= WORK TO COMPLETE =
Word for word, retype the tail of the data below, starting with the line that has "ERROR 1305 (42000) : %s" and including the last line.

[Collected data]
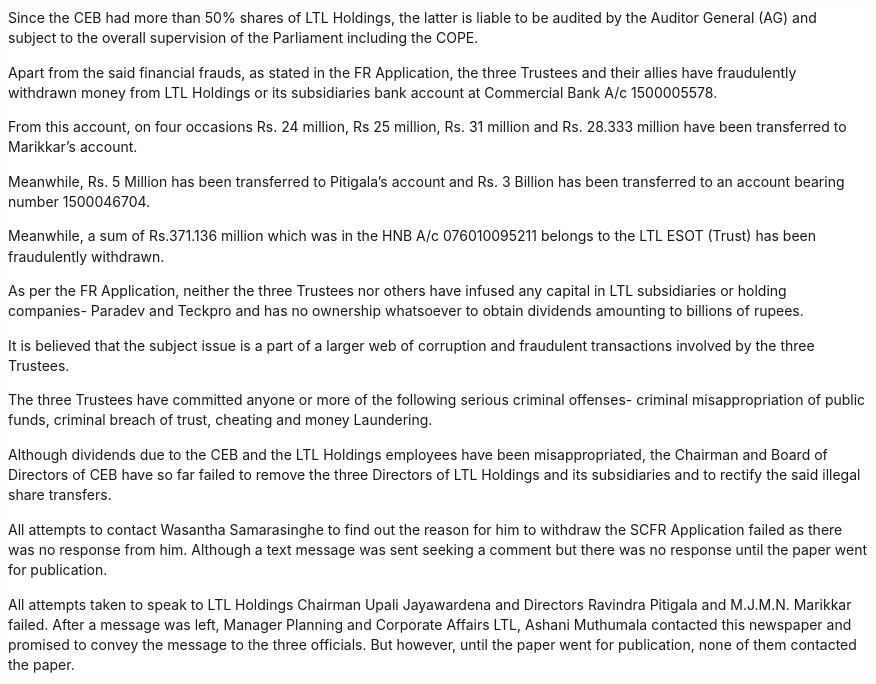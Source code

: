 Since the CEB had more than 50% shares of LTL Holdings, the latter is liable to be audited by the Auditor General (AG) and subject to the overall supervision of the Parliament including the COPE.

Apart from the said financial frauds, as stated in the FR Application, the three Trustees and their allies have fraudulently withdrawn money from LTL Holdings or its subsidiaries bank account at Commercial Bank A/c 1500005578.

From this account, on four occasions Rs. 24 million, Rs 25 million, Rs. 31 million and Rs. 28.333 million have been transferred to Marikkar’s account.

Meanwhile, Rs. 5 Million has been transferred to Pitigala’s account and Rs. 3 Billion has been transferred to an account bearing number 1500046704.

Meanwhile, a sum of Rs.371.136 million which was in the HNB A/c 076010095211 belongs to the LTL ESOT (Trust) has been fraudulently withdrawn.

As per the FR Application, neither the three Trustees nor others have infused any capital in LTL subsidiaries or holding companies- Paradev and Teckpro and has no ownership whatsoever to obtain dividends amounting to billions of rupees.

It is believed that the subject issue is a part of a larger web of corruption and fraudulent transactions involved by the three Trustees.

The three Trustees have committed anyone or more of the following serious criminal offenses- criminal misappropriation of public funds, criminal breach of trust, cheating and money Laundering.

Although dividends due to the CEB and the LTL Holdings employees have been misappropriated, the Chairman and Board of Directors of CEB have so far failed to remove the three Directors of LTL Holdings and its subsidiaries and to rectify the said illegal share transfers.

All attempts to contact Wasantha Samarasinghe to find out the reason for him to withdraw the SCFR Application failed as there was no response from him. Although a text message was sent seeking a comment but there was no response until the paper went for publication.

All attempts taken to speak to LTL Holdings Chairman Upali Jayawardena and Directors Ravindra Pitigala and M.J.M.N. Marikkar failed. After a message was left, Manager Planning and Corporate Affairs LTL, Ashani Muthumala contacted this newspaper and promised to convey the message to the three officials. But however, until the paper went for publication, none of them contacted the paper.


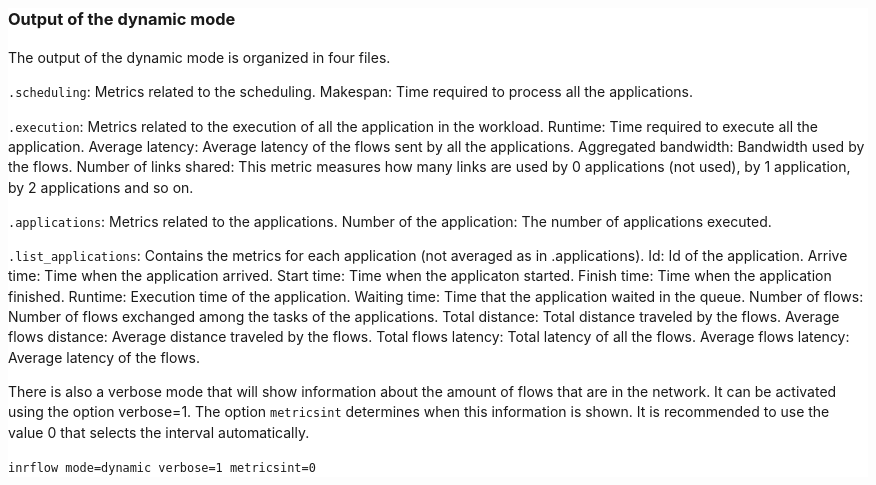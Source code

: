 ### Output of the dynamic mode ###

The output of the dynamic mode is organized in four files.

`.scheduling`: Metrics related to the scheduling.
Makespan: Time required to process all the applications. 

`.execution`: Metrics related to the execution of all the application in the workload.
Runtime: Time required to execute all the application. 
Average latency: Average latency of the flows sent by all the applications.
Aggregated bandwidth: Bandwidth used by the flows. 
Number of links shared: This metric measures how many links are used by 0 applications (not used), by 1 application, by 2 applications and so on.

`.applications`: Metrics related to the applications.
Number of the application: The number of applications executed.

`.list_applications`: Contains the metrics for each application (not averaged as in .applications). 
Id: Id of the application.
Arrive time: Time when the application arrived.
Start time: Time when the applicaton started.
Finish time: Time when the application finished.
Runtime: Execution time of the application.
Waiting time: Time that the application waited in the queue.
Number of flows: Number of flows exchanged among the tasks of the applications.
Total distance: Total distance traveled by the flows.
Average flows distance: Average distance traveled by the flows.
Total flows latency: Total latency of all the flows.
Average flows latency: Average latency of the flows.

There is also a verbose mode that will show information about the amount of
flows that are in the network. It can be activated using the option verbose=1.
The option `metricsint` determines when this information is shown. It is
recommended to use the value 0 that selects the interval automatically.

	inrflow mode=dynamic verbose=1 metricsint=0 
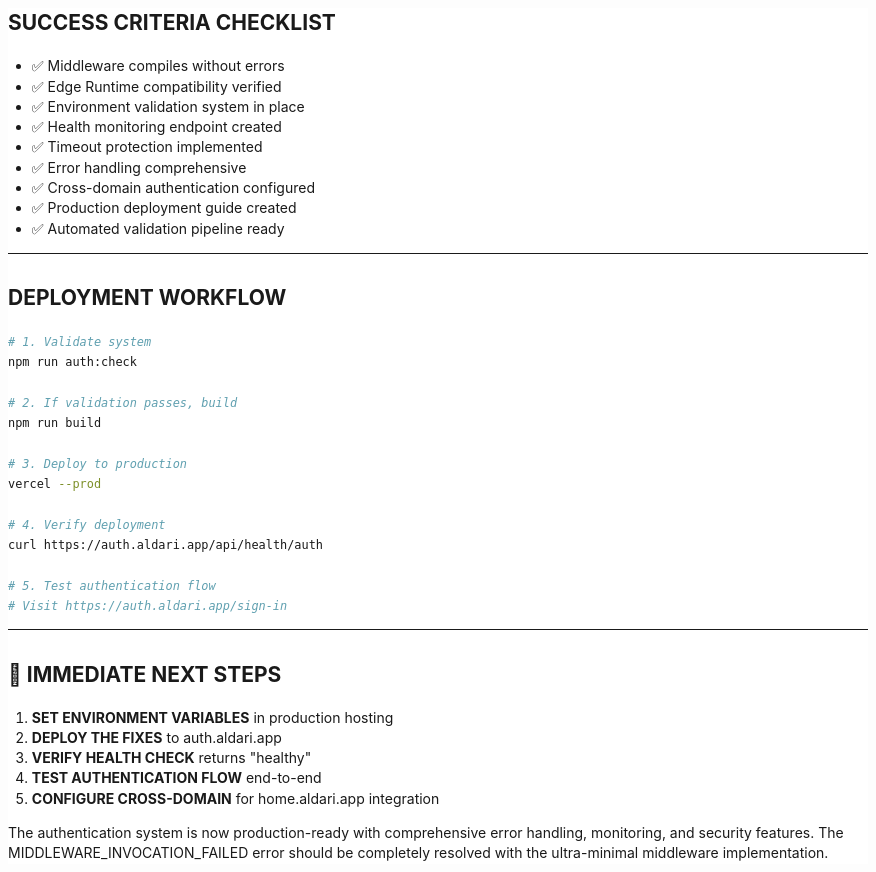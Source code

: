 ## **SUCCESS CRITERIA CHECKLIST**

- ✅ Middleware compiles without errors
- ✅ Edge Runtime compatibility verified
- ✅ Environment validation system in place
- ✅ Health monitoring endpoint created
- ✅ Timeout protection implemented
- ✅ Error handling comprehensive
- ✅ Cross-domain authentication configured
- ✅ Production deployment guide created
- ✅ Automated validation pipeline ready

---

## **DEPLOYMENT WORKFLOW**

```bash
# 1. Validate system
npm run auth:check

# 2. If validation passes, build
npm run build

# 3. Deploy to production
vercel --prod

# 4. Verify deployment
curl https://auth.aldari.app/api/health/auth

# 5. Test authentication flow
# Visit https://auth.aldari.app/sign-in
```

---

## **🎯 IMMEDIATE NEXT STEPS**

1. **SET ENVIRONMENT VARIABLES** in production hosting
2. **DEPLOY THE FIXES** to auth.aldari.app
3. **VERIFY HEALTH CHECK** returns "healthy"
4. **TEST AUTHENTICATION FLOW** end-to-end
5. **CONFIGURE CROSS-DOMAIN** for home.aldari.app integration

The authentication system is now production-ready with comprehensive error handling, monitoring, and security features. The MIDDLEWARE_INVOCATION_FAILED error should be completely resolved with the ultra-minimal middleware implementation.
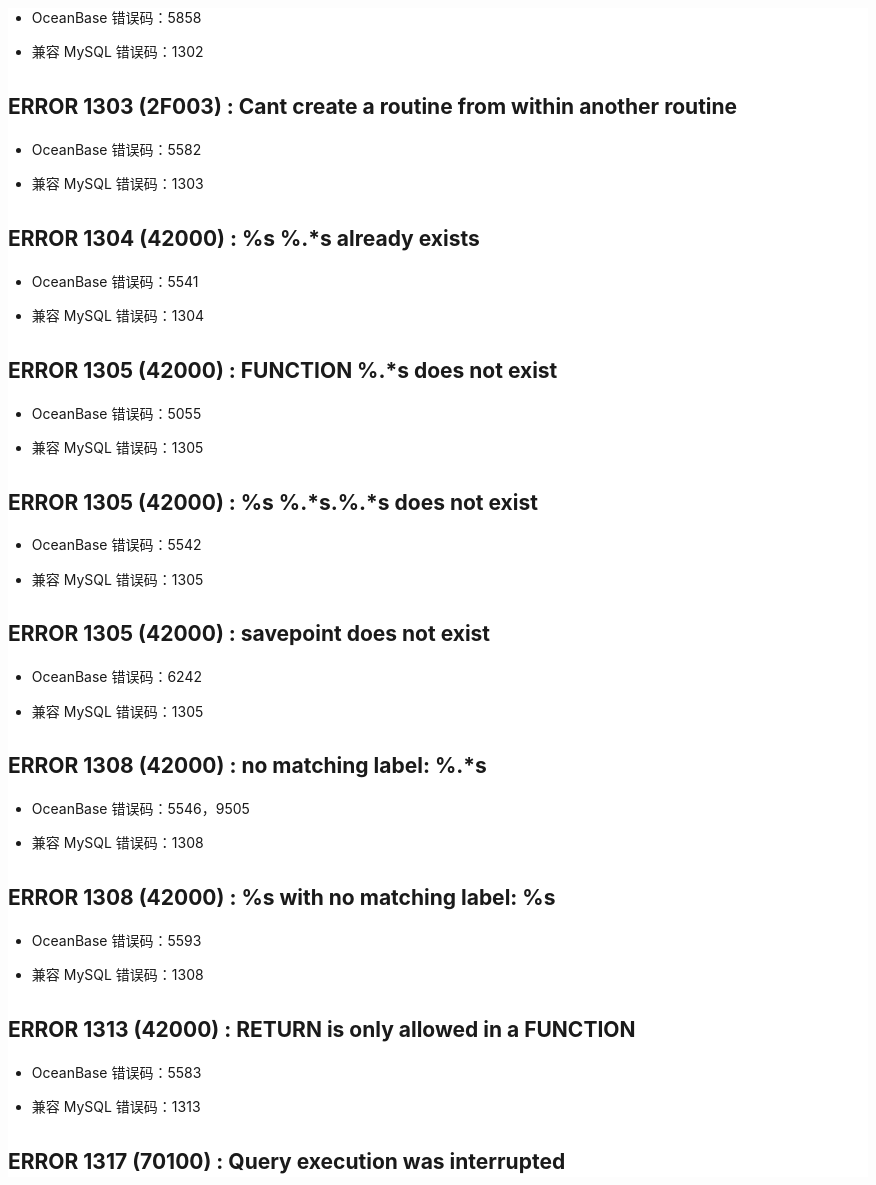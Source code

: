 * OceanBase 错误码：5858

* 兼容 MySQL 错误码：1302

ERROR 1303 (2F003) : Cant create a routine from within another routine
-------------------------------------------------------------------------------------------

* OceanBase 错误码：5582

* 兼容 MySQL 错误码：1303

ERROR 1304 (42000) : %s %.\*s already exists
-----------------------------------------------------------------

* OceanBase 错误码：5541

* 兼容 MySQL 错误码：1304

ERROR 1305 (42000) : FUNCTION %.\*s does not exist
-----------------------------------------------------------------------

* OceanBase 错误码：5055

* 兼容 MySQL 错误码：1305

ERROR 1305 (42000) : %s %.\*s.%.\*s does not exist
-----------------------------------------------------------------------

* OceanBase 错误码：5542

* 兼容 MySQL 错误码：1305

ERROR 1305 (42000) : savepoint does not exist
------------------------------------------------------------------

* OceanBase 错误码：6242

* 兼容 MySQL 错误码：1305

ERROR 1308 (42000) : no matching label: %.\*s
------------------------------------------------------------------

* OceanBase 错误码：5546，9505

* 兼容 MySQL 错误码：1308

ERROR 1308 (42000) : %s with no matching label: %s
-----------------------------------------------------------------------

* OceanBase 错误码：5593

* 兼容 MySQL 错误码：1308

ERROR 1313 (42000) : RETURN is only allowed in a FUNCTION
------------------------------------------------------------------------------

* OceanBase 错误码：5583

* 兼容 MySQL 错误码：1313

ERROR 1317 (70100) : Query execution was interrupted
-------------------------------------------------------------------------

= EXERCISE RESPONSE =
ERROR 1305 (42000) : %s %.\*s.%.\*s does not exist
-----------------------------------------------------------------------

* OceanBase 错误码：5542

* 兼容 MySQL 错误码：1305

ERROR 1305 (42000) : savepoint does not exist
------------------------------------------------------------------

* OceanBase 错误码：6242

* 兼容 MySQL 错误码：1305

ERROR 1308 (42000) : no matching label: %.\*s
------------------------------------------------------------------

* OceanBase 错误码：5546，9505

* 兼容 MySQL 错误码：1308

ERROR 1308 (42000) : %s with no matching label: %s
-----------------------------------------------------------------------

* OceanBase 错误码：5593

* 兼容 MySQL 错误码：1308

ERROR 1313 (42000) : RETURN is only allowed in a FUNCTION
------------------------------------------------------------------------------

* OceanBase 错误码：5583

* 兼容 MySQL 错误码：1313

ERROR 1317 (70100) : Query execution was interrupted
-------------------------------------------------------------------------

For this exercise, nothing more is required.